Welcome!  If you are new to Google Colab/Jupyter notebooks, you might take a look at [this notebook](https://colab.research.google.com/notebooks/basic_features_overview.ipynb) first.

**I recommend you run the first code cell of this notebook immediately, to start provisioning drake on the cloud machine, then you can leave this window open as you [read the textbook](http://underactuated.csail.mit.edu/dp.html).**

# Notebook Setup

The following cell will:
- on Colab (only), install Drake to `/opt/drake`, install Drake's prerequisites via `apt`, and add pydrake to `sys.path`.  This will take approximately two minutes on the first time it runs (to provision the machine), but should only need to reinstall once every 12 hours.  If you navigate between notebooks using Colab's "File->Open" menu, then you can avoid provisioning a separate machine for each notebook.
- import packages used throughout the notebook.

You will need to rerun this cell if you restart the kernel, but it should be fast (even on Colab) because the machine will already have drake installed.

In [None]:
import importlib
import sys
from urllib.request import urlretrieve

# Install drake (and underactuated).
if 'google.colab' in sys.modules and importlib.util.find_spec('underactuated') is None:
    urlretrieve(f"http://underactuated.csail.mit.edu/scripts/setup/setup_underactuated_colab.py",
                "setup_underactuated_colab.py")
    from setup_underactuated_colab import setup_underactuated
    setup_underactuated(underactuated_sha='560c2adace05eb20ebd78377582015d5b2d3859a', drake_version='0.25.0', drake_build='releases')


# Value Iteration using Neural Networks as a Function Approximator

In this notebook, we'll use [PyTorch](https://pytorch.org/tutorials/) to implement a basic fitted value iteration algorithm using neural networks.

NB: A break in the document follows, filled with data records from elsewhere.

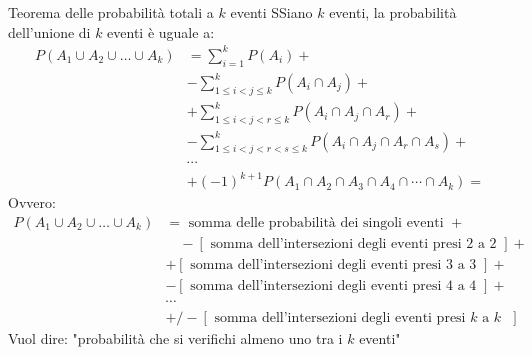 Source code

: \documentclass{article}  %
\theoremstyle{definition}
\begin{document}
\begin{theorem}{Teorema delle probabilità totali a $k$ eventi}
	SSiano $k$ eventi, la probabilità dell'unione di $k$ eventi è uguale a:
	\begin{align*}
		P(A_1 \cup A_2 \cup \dots \cup A_k)
		 & = \sum_{i=1}^{k} P(A_i) +                                              \\
		 & - \sum_{1 \leq i<j\leq k}^{k} P(A_i \cap A_j) +                        \\
		 & + \sum_{1 \leq i<j<r \leq k}^{k} P(A_i \cap A_j \cap A_r) +            \\
		 & - \sum_{1 \leq i<j<r<s \leq k}^{k} P(A_i \cap A_j \cap A_r \cap A_s) + \\
		 & \cdots                                                                 \\
		 & +(-1)^{k+1}P(A_1 \cap A_2 \cap A_3 \cap A_4 \cap \cdots \cap A_k) =
	\end{align*}
	Ovvero:
	\begin{align*}
		P(A_1 \cup A_2 \cup \dots \cup A_k)
		 & = \text{ somma delle probabilità dei singoli eventi } +               \\
		 & \quad - [\text{ somma dell'intersezioni degli eventi presi 2 a 2 }] + \\
		 & + [\text{ somma dell'intersezioni degli eventi presi 3 a 3 }] +       \\
		 & - [\text{ somma dell'intersezioni degli eventi presi 4 a 4 }] +       \\
		 & \cdots                                                                \\
		 & +/- [\text{ somma dell'intersezioni degli eventi presi $k$ a $k$ }]
	\end{align*}
	Vuol dire: "probabilità che si verifichi almeno uno tra i $k$ eventi"
\end{theorem}
\end{document}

Let's start by setting up the double integrator plant, the neural network architecture, and two potential cost functions.

In [None]:
from IPython import get_ipython
import numpy as np
import matplotlib.pyplot as plt
from mpl_toolkits.mplot3d import Axes3D
from matplotlib import cm
from pydrake.all import DiscreteAlgebraicRiccatiEquation
import torch
import torch.nn as nn
import torch.nn.functional as F
import torch.optim as optim

from underactuated.jupyter import SetupMatplotlibBackend
plt_is_interactive = SetupMatplotlibBackend()

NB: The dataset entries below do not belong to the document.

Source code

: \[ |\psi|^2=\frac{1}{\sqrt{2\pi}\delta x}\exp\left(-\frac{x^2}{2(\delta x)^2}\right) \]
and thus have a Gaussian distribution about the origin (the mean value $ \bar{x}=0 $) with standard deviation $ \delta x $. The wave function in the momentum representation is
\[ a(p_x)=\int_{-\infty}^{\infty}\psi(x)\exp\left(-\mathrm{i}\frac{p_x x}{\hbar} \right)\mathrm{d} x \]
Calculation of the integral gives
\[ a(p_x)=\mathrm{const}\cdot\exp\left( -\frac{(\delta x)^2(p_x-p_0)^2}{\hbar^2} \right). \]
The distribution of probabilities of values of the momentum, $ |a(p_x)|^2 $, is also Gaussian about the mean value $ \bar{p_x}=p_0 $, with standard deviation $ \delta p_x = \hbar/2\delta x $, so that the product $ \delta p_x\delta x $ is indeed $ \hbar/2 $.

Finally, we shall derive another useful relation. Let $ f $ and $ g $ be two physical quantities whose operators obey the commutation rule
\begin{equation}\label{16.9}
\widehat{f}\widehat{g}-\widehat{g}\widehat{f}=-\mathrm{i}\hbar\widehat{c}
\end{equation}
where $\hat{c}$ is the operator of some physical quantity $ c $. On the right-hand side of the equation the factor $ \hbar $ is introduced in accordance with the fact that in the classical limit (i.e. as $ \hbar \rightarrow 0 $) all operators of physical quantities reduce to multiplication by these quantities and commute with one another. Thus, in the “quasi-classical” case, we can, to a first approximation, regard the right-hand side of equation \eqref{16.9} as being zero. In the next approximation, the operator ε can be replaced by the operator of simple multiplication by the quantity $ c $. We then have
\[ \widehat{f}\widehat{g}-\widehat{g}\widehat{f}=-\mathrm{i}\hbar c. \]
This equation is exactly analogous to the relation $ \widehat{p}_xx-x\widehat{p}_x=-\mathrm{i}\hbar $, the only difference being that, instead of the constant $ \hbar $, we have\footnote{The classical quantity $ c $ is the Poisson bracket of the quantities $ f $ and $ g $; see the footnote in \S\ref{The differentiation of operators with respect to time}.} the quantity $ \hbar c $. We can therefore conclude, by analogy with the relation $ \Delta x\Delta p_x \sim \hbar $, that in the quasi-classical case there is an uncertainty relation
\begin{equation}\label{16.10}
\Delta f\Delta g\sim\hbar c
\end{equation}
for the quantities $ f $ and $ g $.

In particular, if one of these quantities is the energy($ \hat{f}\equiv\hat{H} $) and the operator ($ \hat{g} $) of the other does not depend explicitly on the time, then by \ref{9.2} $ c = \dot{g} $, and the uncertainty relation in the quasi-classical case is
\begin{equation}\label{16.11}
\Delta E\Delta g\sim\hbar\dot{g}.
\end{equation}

# Define the double integrator
A = torch.tensor([[0., 1.], [0., 0.]])
B = torch.tensor([[0.], [1.]])
At = A.transpose(0, 1)
Bt = B.transpose(0, 1)

# Define the function approximator for J
class Net(nn.Module):

    def __init__(self):
        super(Net, self).__init__()
        # Linear implements y = xA^T + b
        self.fc1 = nn.Linear(2, 120)
        self.fc2 = nn.Linear(120, 84)
        self.fc3 = nn.Linear(84, 1)

    def forward(self, x):
        x = F.relu(self.fc1(x))
        x = F.relu(self.fc2(x))
        x = self.fc3(x)
        return x

    def num_flat_features(self, x):
        size = x.size()[1:]  # all dimensions except the batch dimension
        num_features = 1
        for s in size:
            num_features *= s
        return num_features

# Define the cost function
def min_time_cost(xt, ut):
    at_goal = torch.isclose(xt, torch.zeros(1,2))
    # cost = 1 if ~at_goal * [1;1] >= 1, 0 otherwise.
    return torch.min((~at_goal).float().matmul(torch.ones(2,1)), torch.ones(1))

Q = torch.eye(2)
R = torch.eye(1)
def quadratic_regulator_cost(xt, ut):
    return xt.matmul(Q.matmul(xt.transpose(-2,-1))) + ut.matmul(R.matmul(ut.transpose(-2,-1)))

BRinv = B*R.inverse()

def min_time_solution(xt):
  # Caveat: this does not take the time discretization (zero-order hold on u) into account.
  q = xt[:,:,0]
  qdot = xt[:,:,1]
  # mask indicates that we are in the regime where u = +1.
  mask = ((qdot < 0) & (2*q <= qdot.pow(2))) | ((qdot >= 0) & (2*q < -qdot.pow(2)))
  T = torch.empty(q.size())
  T[mask] = 2*(.5*(qdot[mask].pow(2)) - q[mask]).sqrt() - qdot[mask]
  T[~mask] = qdot[~mask] + 2*(.5*(qdot[~mask].pow(2)) + q[~mask]).sqrt()
  return T.unsqueeze(-1)
  
def quadratic_regulator_solution(xt, timestep):
  S = DiscreteAlgebraicRiccatiEquation(A=(np.eye(2)+timestep*A.numpy()),
                                       B=timestep*B.numpy(),
                                       Q=Q, R=R)
  return xt.matmul(torch.from_numpy(S).float().matmul(xt.transpose(-2,-1)))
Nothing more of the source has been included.